Le projet de loi est pour notre pays d'une importance particulière, tant il concerne au premier rang notre sécurité mais aussi notre souveraineté. Attentats, espionnage, cybercriminalité, trafics en tout genre : chaque jour, l'actualité nous rappelle combien les menaces, omniprésentes, prennent des formes de plus en plus variées, s'affranchissent des frontières et se nourrissent du progrès technologique.
Ces dernières années, des dizaines d'attentats ont pu être déjoués – vous l'avez rappelé, monsieur le ministre – grâce au travail minutieux effectué dans le plus grand secret par nos services de renseignement. Des vies sont à chaque fois sauvées, parfois au prix de celles de nos agents, sans que personne ne le sache. Je veux ici, à cette tribune, leur rendre un hommage appuyé.
Il y a six ans, la loi de 2015 relative au renseignement est venue poser le cadre juridique nécessaire, en démocratie, à l'activité de nos services de renseignement. Ce cadre juridique a fait ses preuves et il ne s'agit pas de bouleverser le juste équilibre auquel nous sommes parvenus, celui d'une loi qui a pour but d'encadrer et non d'entraver l'action des services. De nouvelles règles sont cependant nécessaires pour adapter notre arsenal juridique à une triple évolution.
C'est d'abord la menace terroriste qui évolue : elle est de plus en plus endogène et de moins en moins projetée depuis l'étranger. Nous devons faire face au problème des sortants de prison, qui seront de plus en plus nombreux ces prochaines années, et aussi détecter le mieux possible les signaux faibles, qui doivent donner l'alerte de possibles passages à l'acte. C'est dans ce contexte qu'est proposée la pérennisation de la technique dite de l'algorithme.
Ensuite, les évolutions technologiques donnent de nouveaux outils aux terroristes et aux trafiquants. Qu'il s'agisse de la 5G ou de la massification à venir des communications satellitaires, la course aux technologies est un véritable contre-la-montre qui ne doit souffrir aucun vide juridique.
Nous devons donner à la communauté du renseignement la capacité et les moyens de conserver son temps d'avance et son agilité. Enfin, il est nécessaire de transcrire dans notre droit les conséquences de la jurisprudence Tele2 de la CJUE quant aux règles applicables à la conservation des données.
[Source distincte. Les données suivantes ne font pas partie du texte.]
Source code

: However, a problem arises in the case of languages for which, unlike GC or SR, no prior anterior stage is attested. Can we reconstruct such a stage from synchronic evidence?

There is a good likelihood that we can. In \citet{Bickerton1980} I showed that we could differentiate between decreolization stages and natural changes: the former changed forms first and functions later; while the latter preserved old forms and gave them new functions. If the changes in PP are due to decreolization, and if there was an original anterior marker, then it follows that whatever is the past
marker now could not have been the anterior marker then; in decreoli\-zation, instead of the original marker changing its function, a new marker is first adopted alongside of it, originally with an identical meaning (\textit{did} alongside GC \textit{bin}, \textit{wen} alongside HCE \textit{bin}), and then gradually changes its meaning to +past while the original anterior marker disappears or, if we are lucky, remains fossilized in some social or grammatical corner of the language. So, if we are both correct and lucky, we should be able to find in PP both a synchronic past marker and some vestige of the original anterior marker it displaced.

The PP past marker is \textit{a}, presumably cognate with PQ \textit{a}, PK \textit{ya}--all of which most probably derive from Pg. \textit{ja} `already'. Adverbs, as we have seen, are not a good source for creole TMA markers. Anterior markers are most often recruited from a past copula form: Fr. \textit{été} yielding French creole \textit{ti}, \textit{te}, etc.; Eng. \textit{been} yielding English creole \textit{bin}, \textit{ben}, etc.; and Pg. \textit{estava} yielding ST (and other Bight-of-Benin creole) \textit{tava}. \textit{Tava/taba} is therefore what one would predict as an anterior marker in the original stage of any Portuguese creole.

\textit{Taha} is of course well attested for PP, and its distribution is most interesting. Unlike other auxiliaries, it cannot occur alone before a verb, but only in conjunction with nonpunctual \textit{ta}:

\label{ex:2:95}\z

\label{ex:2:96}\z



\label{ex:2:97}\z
En France comme dans la plupart des grandes démocraties occidentales, le renseignement a pris une place de plus en plus importante dans la société. Au cours des dernières années, le Gouvernement a donné la priorité au renforcement des moyens humains, techniques et budgétaires alloués à la communauté du renseignement. C'est indispensable si nous voulons lutter à armes égales avec ceux qui nous combattent, qui veulent notre perte et notre mort.
Cette montée en puissance doit s'accompagner du renforcement des contrôles qui pèsent sur la communauté du renseignement au titre d'une exigence démocratique indispensable dans un État de droit. Le rôle de la CNCTR est ainsi reconnu et conforté dans la mise en œuvre des nouvelles dispositions prévues par le projet de loi.
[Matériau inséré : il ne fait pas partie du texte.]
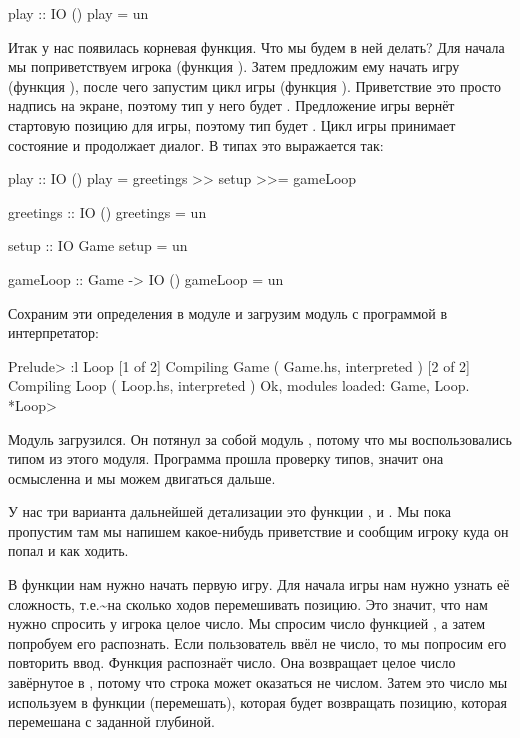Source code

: \begin{code}
play :: IO ()
play = un
\end{code}

Итак у нас появилась корневая функция. Что мы будем в ней делать? Для
начала мы поприветствуем игрока (функция ). Затем
предложим ему начать игру (функция ), после чего запустим цикл
игры (функция ). Приветствие это просто надпись на экране,
поэтому тип у него будет . Предложение игры вернёт стартовую
позицию для игры, поэтому тип будет . Цикл игры принимает
состояние и продолжает диалог. В типах это выражается так:


\begin{code}
play :: IO ()
play = greetings >> setup >>= gameLoop

greetings :: IO ()
greetings = un

setup :: IO Game
setup = un

gameLoop :: Game -> IO ()
gameLoop = un
\end{code}

Сохраним эти определения в модуле  и загрузим модуль с
программой в интерпретатор:


\begin{code}
Prelude> :l Loop
[1 of 2] Compiling Game             ( Game.hs, interpreted )
[2 of 2] Compiling Loop             ( Loop.hs, interpreted )
Ok, modules loaded: Game, Loop.
*Loop> 
\end{code}

Модуль загрузился. Он потянул за собой модуль , потому что мы
воспользовались типом  из этого модуля. Программа прошла
проверку типов, значит она осмысленна и мы можем двигаться дальше.

У нас три варианта дальнейшей детализации это функции ,
 и . Мы пока пропустим  там мы
напишем какое-нибудь приветствие и сообщим игроку куда он попал и как
ходить.

В функции  нам нужно начать первую игру. Для начала игры нам
нужно узнать её сложность, т.е.\textasciitilde{}на сколько ходов
перемешивать позицию. Это значит, что нам нужно спросить у игрока целое
число. Мы спросим число функцией , а затем попробуем его
распознать. Если пользователь ввёл не число, то мы попросим его
повторить ввод. Функция  распознаёт
число. Она возвращает целое число завёрнутое в , потому что
строка может оказаться не числом. Затем это число мы используем в
функции  (перемешать), которая будет возвращать позицию,
которая перемешана с заданной глубиной.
Ce rendez-vous législatif doit aussi être l'occasion de franchir une nouvelle étape dans le contrôle parlementaire de la politique publique du renseignement. C'est dans cet esprit que j'ai déposé avec tous les députés membres de la DPR – de façon transpartisane, ainsi que l'a rappelé la présidente de la commission des lois –, un amendement destiné à renforcer les prérogatives de cette instance dont j'assure actuellement la présidence.
Créée par la loi de 2007, la DPR exerce sa mission dans le respect du secret de la défense nationale. Au fil du temps, le milieu fermé du renseignement et celui de la représentation nationale ont appris à se connaître et ont noué, je crois pouvoir le dire, une relation de confiance. Cependant, la confiance n'exclut pas le contrôle. Déposé en commission, l'amendement fait du renforcement du contrôle parlementaire du renseignement une contrepartie nécessaire aux nouvelles prérogatives accordées au service, en élargissant le droit à l'information et le pouvoir d'audition de la DPR. Il s'agit de permettre à la représentation nationale d'assurer pleinement son contrôle dans le respect de la séparation des pouvoirs.
Le projet de loi fixe le cadre juridique dont nous aurons absolument besoin pour lutter efficacement contre toutes les formes de terrorisme. Il donne à la communauté du renseignement la capacité d'agir dans un cadre démocratique respectueux des droits et libertés. Il permet de protéger les droits et libertés de nos concitoyens et, in fine, notre souveraineté et notre indépendance.